What you are asked to do: Please reproduce, exactly and in full, the lines running from the one that contains "Add a capacitor" to the end of the entries.

Saved entries:
☆ ☆ ☆ ☆ ☆

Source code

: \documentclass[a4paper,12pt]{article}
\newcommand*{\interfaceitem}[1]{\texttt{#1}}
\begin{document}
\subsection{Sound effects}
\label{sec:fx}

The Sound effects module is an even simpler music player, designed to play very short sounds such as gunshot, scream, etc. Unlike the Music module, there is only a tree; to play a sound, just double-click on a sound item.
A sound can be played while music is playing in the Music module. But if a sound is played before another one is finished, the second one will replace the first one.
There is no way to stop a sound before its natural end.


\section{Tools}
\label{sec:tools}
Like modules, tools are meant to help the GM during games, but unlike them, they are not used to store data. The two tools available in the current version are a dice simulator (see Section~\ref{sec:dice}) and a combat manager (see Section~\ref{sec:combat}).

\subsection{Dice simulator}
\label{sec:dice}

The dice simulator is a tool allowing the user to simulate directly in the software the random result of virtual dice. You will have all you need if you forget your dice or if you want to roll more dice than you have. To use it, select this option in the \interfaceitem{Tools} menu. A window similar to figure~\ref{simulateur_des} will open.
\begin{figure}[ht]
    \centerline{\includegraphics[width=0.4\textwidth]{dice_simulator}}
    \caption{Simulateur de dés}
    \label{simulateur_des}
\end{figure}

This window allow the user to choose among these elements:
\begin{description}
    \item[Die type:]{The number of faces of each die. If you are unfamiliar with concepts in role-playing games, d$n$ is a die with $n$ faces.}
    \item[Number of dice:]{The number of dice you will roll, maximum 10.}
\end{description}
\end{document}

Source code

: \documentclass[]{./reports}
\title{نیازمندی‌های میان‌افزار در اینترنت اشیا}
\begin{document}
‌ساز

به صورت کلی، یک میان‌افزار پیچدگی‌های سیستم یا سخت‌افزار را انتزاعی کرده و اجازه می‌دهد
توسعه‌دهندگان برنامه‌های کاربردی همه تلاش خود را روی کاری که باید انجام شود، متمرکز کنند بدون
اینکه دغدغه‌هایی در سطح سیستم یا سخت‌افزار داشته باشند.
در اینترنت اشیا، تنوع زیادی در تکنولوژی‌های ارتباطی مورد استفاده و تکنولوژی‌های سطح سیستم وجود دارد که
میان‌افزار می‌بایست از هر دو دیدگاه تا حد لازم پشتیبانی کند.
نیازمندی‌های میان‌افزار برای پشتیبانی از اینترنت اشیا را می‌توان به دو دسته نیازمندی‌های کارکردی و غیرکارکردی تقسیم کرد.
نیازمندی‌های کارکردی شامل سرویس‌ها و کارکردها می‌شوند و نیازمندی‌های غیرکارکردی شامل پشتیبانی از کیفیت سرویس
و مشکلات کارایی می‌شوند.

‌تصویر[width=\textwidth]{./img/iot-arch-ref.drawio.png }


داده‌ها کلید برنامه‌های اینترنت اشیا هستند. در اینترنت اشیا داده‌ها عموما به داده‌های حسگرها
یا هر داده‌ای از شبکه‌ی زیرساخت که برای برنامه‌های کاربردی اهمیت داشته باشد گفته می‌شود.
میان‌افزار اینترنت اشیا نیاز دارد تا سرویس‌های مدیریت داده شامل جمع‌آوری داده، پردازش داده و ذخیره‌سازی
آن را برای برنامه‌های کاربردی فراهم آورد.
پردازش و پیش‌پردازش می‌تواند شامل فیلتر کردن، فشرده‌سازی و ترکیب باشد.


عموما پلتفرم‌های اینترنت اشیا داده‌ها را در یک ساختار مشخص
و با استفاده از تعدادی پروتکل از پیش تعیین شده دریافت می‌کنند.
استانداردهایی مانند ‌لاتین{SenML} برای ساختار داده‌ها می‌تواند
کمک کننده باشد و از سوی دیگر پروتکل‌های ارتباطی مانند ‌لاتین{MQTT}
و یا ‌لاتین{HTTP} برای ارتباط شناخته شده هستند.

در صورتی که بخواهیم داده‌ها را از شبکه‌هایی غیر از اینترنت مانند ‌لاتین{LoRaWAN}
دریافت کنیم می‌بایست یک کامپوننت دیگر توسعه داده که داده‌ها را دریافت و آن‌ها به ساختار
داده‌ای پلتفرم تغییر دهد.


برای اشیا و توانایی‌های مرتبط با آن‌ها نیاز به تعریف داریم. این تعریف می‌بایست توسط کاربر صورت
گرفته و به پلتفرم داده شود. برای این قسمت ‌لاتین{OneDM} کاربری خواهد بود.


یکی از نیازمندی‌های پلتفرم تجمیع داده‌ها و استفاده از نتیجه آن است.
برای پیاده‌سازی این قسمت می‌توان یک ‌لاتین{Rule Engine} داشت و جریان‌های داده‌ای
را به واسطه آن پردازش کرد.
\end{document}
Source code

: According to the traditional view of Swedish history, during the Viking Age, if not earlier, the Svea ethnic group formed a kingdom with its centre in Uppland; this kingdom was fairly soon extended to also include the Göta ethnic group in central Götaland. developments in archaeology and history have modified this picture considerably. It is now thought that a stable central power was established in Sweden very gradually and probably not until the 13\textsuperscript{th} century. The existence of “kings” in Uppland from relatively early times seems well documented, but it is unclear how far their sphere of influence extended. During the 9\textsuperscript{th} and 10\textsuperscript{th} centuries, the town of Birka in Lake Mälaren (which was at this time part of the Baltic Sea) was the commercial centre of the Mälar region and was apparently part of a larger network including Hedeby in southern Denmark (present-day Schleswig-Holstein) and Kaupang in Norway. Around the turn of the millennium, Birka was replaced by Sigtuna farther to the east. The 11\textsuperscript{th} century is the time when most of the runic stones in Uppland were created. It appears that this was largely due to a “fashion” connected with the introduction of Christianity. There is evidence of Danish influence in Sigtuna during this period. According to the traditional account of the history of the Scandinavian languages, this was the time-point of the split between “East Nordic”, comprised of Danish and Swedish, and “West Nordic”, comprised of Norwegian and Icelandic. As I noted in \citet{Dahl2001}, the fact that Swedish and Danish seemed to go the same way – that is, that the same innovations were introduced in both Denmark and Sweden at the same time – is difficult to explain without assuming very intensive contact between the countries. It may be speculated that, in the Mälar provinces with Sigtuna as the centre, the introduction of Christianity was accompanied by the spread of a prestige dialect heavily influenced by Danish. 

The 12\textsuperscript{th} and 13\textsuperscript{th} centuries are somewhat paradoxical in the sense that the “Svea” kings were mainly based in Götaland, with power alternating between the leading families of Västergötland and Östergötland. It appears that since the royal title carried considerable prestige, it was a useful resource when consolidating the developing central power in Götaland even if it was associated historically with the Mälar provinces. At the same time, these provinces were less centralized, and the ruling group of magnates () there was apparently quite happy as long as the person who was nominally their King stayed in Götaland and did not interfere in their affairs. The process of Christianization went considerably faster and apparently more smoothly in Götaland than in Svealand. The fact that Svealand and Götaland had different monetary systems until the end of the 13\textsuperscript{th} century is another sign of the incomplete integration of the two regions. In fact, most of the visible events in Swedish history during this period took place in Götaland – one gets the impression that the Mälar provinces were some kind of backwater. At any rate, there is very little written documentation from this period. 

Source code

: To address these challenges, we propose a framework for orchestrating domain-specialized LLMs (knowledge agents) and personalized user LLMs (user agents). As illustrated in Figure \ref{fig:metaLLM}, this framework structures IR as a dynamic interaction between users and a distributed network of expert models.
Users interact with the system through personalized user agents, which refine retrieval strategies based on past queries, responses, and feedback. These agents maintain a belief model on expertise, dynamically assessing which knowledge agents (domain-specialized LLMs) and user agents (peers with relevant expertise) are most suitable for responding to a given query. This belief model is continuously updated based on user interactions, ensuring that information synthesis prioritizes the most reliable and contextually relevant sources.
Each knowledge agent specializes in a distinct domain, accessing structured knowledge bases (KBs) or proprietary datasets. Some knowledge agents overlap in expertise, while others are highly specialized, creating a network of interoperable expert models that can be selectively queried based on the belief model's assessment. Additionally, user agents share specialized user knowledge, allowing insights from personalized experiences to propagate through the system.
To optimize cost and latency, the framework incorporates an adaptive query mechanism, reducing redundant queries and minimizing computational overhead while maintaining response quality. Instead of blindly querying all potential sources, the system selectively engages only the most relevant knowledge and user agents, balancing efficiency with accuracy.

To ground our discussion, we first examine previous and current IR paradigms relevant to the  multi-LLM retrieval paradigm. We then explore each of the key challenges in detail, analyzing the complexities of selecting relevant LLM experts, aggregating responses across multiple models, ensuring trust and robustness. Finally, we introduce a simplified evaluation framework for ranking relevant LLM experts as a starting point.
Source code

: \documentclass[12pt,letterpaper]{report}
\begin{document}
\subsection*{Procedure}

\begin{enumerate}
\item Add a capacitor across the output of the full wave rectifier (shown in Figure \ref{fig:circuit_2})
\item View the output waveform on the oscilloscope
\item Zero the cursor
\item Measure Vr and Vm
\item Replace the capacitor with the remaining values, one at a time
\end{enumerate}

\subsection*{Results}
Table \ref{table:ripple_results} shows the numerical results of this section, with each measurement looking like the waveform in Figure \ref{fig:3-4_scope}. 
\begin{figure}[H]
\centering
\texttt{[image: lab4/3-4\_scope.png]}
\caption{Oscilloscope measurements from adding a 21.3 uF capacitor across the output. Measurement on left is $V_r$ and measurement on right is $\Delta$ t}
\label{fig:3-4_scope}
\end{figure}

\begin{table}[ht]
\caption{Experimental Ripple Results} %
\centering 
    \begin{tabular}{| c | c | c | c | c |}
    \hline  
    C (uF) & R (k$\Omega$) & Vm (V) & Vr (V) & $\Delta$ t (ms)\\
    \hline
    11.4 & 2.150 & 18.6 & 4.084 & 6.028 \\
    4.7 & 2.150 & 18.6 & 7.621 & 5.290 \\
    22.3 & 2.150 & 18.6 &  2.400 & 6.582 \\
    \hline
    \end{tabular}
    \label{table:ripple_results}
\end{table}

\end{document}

☆ ☆ ☆ ☆ ☆

Task answer:
\item Add a capacitor across the output of the full wave rectifier (shown in Figure \ref{fig:circuit_2})
\item View the output waveform on the oscilloscope
\item Zero the cursor
\item Measure Vr and Vm
\item Replace the capacitor with the remaining values, one at a time
\end{enumerate}

\subsection*{Results}
Table \ref{table:ripple_results} shows the numerical results of this section, with each measurement looking like the waveform in Figure \ref{fig:3-4_scope}. 
\begin{figure}[H]
\centering
\texttt{[image: lab4/3-4\_scope.png]}
\caption{Oscilloscope measurements from adding a 21.3 uF capacitor across the output. Measurement on left is $V_r$ and measurement on right is $\Delta$ t}
\label{fig:3-4_scope}
\end{figure}

\begin{table}[ht]
\caption{Experimental Ripple Results} %
\centering 
    \begin{tabular}{| c | c | c | c | c |}
    \hline  
    C (uF) & R (k$\Omega$) & Vm (V) & Vr (V) & $\Delta$ t (ms)\\
    \hline
    11.4 & 2.150 & 18.6 & 4.084 & 6.028 \\
    4.7 & 2.150 & 18.6 & 7.621 & 5.290 \\
    22.3 & 2.150 & 18.6 &  2.400 & 6.582 \\
    \hline
    \end{tabular}
    \label{table:ripple_results}
\end{table}

\end{document}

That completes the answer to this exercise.